Consider the optimal control problem where we minimize a Lagrangian $L$: $$ \min \int_0^T L(x(s),u(s),s) ds, \text{ T being fixed} $$ under the differential constraint $$ \dot x = f(x,u),\; u\in U $$
Take the Hamilton Jacobi Bellman (HJB) equation
$$ \frac{\partial \varphi}{\partial t} + \min_u \{L(x,u,t) + \nabla_x\varphi\cdot f(x,u) \}=0 $$ with boudary conditions $$ \varphi(T,x) = 0 $$
Now I consider $T$ as a free variable, the HJB equation becomes
$$ \min_u \{L(x,u,t) + \nabla_x\varphi\cdot f(x,u) \}=0 $$
without boundary conditions on the solution $\varphi$ ?
To reformulate, what is the boundary condition for the solution $\varphi$ of the HJB when the horizon time is free ?

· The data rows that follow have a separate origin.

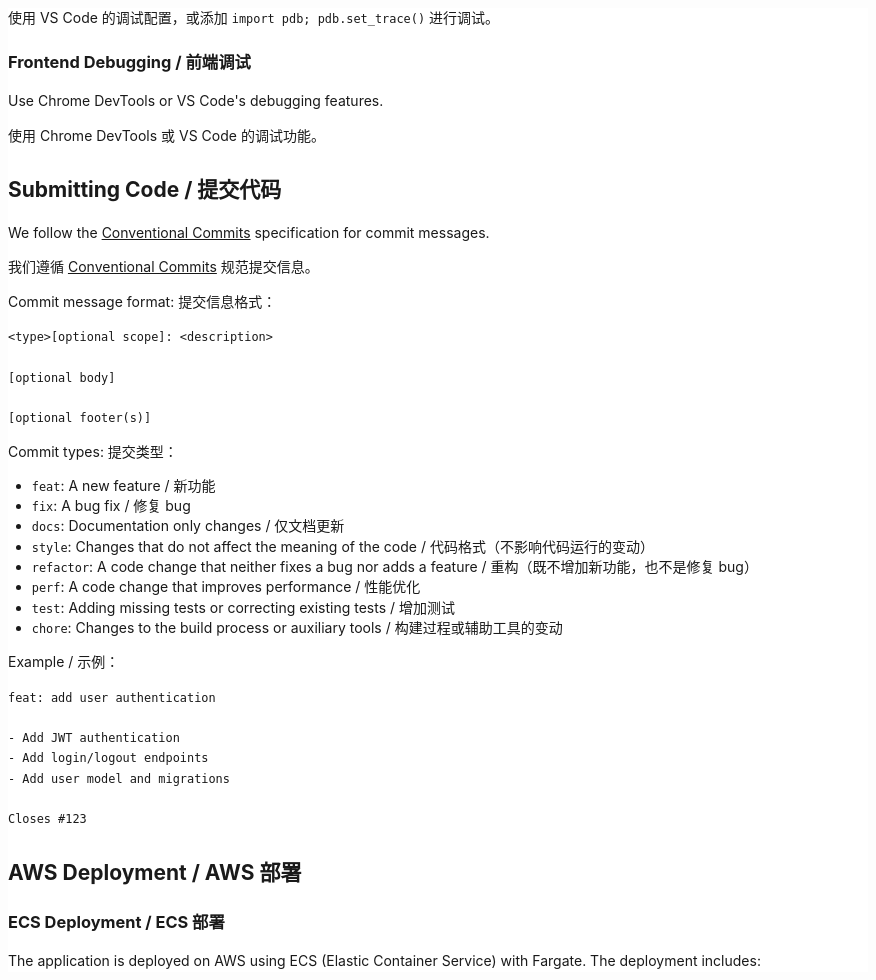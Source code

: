 使用 VS Code 的调试配置，或添加 `import pdb; pdb.set_trace()` 进行调试。

### Frontend Debugging / 前端调试

Use Chrome DevTools or VS Code's debugging features.

使用 Chrome DevTools 或 VS Code 的调试功能。

## Submitting Code / 提交代码

We follow the [Conventional Commits](https://www.conventionalcommits.org/) specification for commit messages.

我们遵循 [Conventional Commits](https://www.conventionalcommits.org/zh-hans/) 规范提交信息。

Commit message format:
提交信息格式：

```
<type>[optional scope]: <description>

[optional body]

[optional footer(s)]
```

Commit types:
提交类型：

- `feat`: A new feature / 新功能
- `fix`: A bug fix / 修复 bug
- `docs`: Documentation only changes / 仅文档更新
- `style`: Changes that do not affect the meaning of the code / 代码格式（不影响代码运行的变动）
- `refactor`: A code change that neither fixes a bug nor adds a feature / 重构（既不增加新功能，也不是修复 bug）
- `perf`: A code change that improves performance / 性能优化
- `test`: Adding missing tests or correcting existing tests / 增加测试
- `chore`: Changes to the build process or auxiliary tools / 构建过程或辅助工具的变动

Example / 示例：

```
feat: add user authentication

- Add JWT authentication
- Add login/logout endpoints
- Add user model and migrations

Closes #123
```

## AWS Deployment / AWS 部署

### ECS Deployment / ECS 部署

The application is deployed on AWS using ECS (Elastic Container Service) with Fargate. The deployment includes:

In the first case the boundary condition $\varphi(T,x) = 0$ came from fact that your terminal cost was zero. If your terminal cost was $K(x_f)$ or in other words if the cost function was,
$$J\left( u \right): = \int\limits_0^T {L\left( {x\left( s \right),u\left( s \right),s} \right)ds} + K\left( {{x_f}} \right)$$
we would have $\varphi \left( {T,{x_f}} \right) = K\left( {{x_f}} \right)$. Since you had zero terminal cost, there was the zero boundary condition. In general in infinite horizon problem, the boundary condition is zero since as you showed, the PDE became an ODE. On the other hand there is now a bigger problem: Now we have
$$ \int_0^ {\infty} L(x(s),u(s),s) ds $$
First of all, does the integral converge? We possibly don't know without further structure to the problem and to the nature of $L(x,u,t)$ like monotone/non-increasing etc. If it does not then the optimal cost might be infinite and then the value function also is infinite. I think that is a bigger problem than looking for the boundary condition. In certain cases, LQR, discounted costs, positive/negative programming we can indeed establish that the integral converges and find the optimal control.